Search the data for the string "done" and copy each line in which it appears.

-- Data to use follows --

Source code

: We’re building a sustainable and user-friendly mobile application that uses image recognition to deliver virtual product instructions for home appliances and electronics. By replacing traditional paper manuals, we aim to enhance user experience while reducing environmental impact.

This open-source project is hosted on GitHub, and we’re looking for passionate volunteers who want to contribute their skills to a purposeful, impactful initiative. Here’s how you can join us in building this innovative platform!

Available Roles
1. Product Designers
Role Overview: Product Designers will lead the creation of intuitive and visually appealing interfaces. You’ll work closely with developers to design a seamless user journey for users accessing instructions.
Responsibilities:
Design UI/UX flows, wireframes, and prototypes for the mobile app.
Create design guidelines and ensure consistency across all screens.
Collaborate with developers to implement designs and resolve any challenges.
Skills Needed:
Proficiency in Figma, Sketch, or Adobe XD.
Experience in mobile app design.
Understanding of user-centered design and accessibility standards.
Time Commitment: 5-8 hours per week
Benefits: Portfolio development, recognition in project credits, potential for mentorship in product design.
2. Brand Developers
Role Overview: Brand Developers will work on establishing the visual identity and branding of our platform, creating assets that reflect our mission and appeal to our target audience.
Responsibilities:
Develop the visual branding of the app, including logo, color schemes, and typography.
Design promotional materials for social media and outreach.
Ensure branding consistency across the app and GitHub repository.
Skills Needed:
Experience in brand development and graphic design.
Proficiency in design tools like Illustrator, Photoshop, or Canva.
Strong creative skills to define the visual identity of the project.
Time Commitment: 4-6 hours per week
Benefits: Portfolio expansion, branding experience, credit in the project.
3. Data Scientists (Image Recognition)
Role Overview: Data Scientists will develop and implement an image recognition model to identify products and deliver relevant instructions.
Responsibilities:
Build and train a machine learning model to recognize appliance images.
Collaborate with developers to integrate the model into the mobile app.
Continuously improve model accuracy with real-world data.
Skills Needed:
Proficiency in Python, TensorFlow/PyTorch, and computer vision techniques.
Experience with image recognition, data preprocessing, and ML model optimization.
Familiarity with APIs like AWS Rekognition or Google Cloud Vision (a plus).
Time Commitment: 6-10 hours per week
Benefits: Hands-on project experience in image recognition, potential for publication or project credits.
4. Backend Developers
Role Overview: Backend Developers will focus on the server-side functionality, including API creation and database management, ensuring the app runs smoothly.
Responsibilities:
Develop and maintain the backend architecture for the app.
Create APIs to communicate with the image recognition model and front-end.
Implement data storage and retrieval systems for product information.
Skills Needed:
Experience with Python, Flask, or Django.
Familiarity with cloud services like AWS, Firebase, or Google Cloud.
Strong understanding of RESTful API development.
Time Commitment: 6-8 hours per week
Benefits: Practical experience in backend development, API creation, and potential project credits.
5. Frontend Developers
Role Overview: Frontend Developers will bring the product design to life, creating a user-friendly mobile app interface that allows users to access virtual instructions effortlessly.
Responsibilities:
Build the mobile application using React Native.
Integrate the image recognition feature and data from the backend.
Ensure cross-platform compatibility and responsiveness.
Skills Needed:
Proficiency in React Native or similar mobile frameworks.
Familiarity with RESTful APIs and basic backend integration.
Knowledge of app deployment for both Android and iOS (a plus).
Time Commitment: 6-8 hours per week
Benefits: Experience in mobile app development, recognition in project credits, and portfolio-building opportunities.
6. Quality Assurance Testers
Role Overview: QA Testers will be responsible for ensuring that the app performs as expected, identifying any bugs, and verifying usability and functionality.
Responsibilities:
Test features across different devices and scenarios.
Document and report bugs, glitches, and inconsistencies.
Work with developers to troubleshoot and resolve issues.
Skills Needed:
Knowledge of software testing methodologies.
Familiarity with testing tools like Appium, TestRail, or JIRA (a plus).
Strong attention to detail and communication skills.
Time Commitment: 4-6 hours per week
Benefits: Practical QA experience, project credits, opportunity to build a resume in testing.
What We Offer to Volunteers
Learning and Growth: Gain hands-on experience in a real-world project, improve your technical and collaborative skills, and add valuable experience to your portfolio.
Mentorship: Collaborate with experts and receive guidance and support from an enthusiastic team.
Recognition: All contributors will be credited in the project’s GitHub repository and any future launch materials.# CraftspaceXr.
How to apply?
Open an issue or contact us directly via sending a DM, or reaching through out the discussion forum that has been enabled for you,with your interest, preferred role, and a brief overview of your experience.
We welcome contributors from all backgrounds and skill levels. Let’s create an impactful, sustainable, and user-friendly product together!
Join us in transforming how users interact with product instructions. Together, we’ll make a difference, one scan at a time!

-- Data to use concluded --
-- Data to use follows --

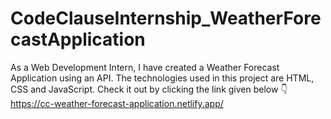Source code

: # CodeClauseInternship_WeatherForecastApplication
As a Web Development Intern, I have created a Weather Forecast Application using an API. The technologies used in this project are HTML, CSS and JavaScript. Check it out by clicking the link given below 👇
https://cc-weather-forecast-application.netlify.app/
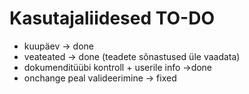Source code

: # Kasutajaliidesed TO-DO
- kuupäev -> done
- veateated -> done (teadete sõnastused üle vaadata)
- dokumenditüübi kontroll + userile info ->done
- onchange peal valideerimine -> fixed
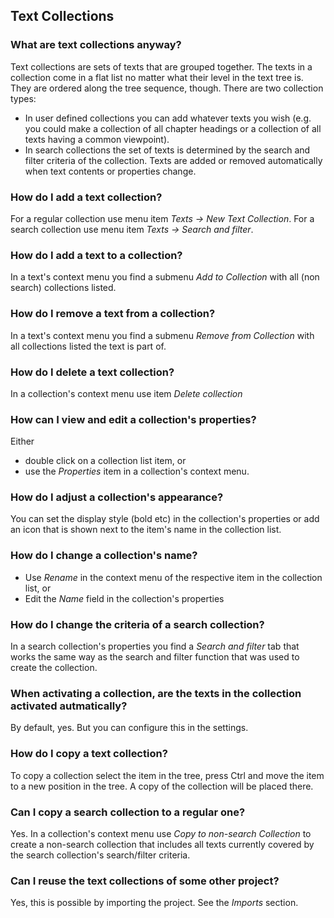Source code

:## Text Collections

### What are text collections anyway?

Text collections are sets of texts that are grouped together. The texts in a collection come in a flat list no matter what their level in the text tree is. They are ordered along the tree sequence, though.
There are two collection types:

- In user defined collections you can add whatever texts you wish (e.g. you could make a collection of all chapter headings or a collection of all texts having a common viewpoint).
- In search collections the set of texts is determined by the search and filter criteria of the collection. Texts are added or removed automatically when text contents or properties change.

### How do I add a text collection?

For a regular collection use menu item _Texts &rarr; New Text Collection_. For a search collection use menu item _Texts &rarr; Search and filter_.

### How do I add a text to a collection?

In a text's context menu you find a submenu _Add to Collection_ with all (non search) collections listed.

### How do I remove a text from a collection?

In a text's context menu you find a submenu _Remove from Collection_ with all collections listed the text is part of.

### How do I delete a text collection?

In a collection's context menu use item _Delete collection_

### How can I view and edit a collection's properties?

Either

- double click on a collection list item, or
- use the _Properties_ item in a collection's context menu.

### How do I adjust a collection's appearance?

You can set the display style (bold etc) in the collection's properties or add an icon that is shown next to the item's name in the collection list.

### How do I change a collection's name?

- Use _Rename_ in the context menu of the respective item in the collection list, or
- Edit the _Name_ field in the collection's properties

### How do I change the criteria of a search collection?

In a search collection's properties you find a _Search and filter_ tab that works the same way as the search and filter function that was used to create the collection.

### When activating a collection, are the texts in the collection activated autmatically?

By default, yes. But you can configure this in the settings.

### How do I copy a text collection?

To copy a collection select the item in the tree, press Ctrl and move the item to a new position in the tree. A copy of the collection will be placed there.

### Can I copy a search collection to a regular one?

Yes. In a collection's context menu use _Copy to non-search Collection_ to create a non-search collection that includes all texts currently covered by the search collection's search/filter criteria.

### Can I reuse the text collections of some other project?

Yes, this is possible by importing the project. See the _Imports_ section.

-- Data to use concluded --

### Exercise answer
- kuupäev -> done
- veateated -> done (teadete sõnastused üle vaadata)
- dokumenditüübi kontroll + userile info ->done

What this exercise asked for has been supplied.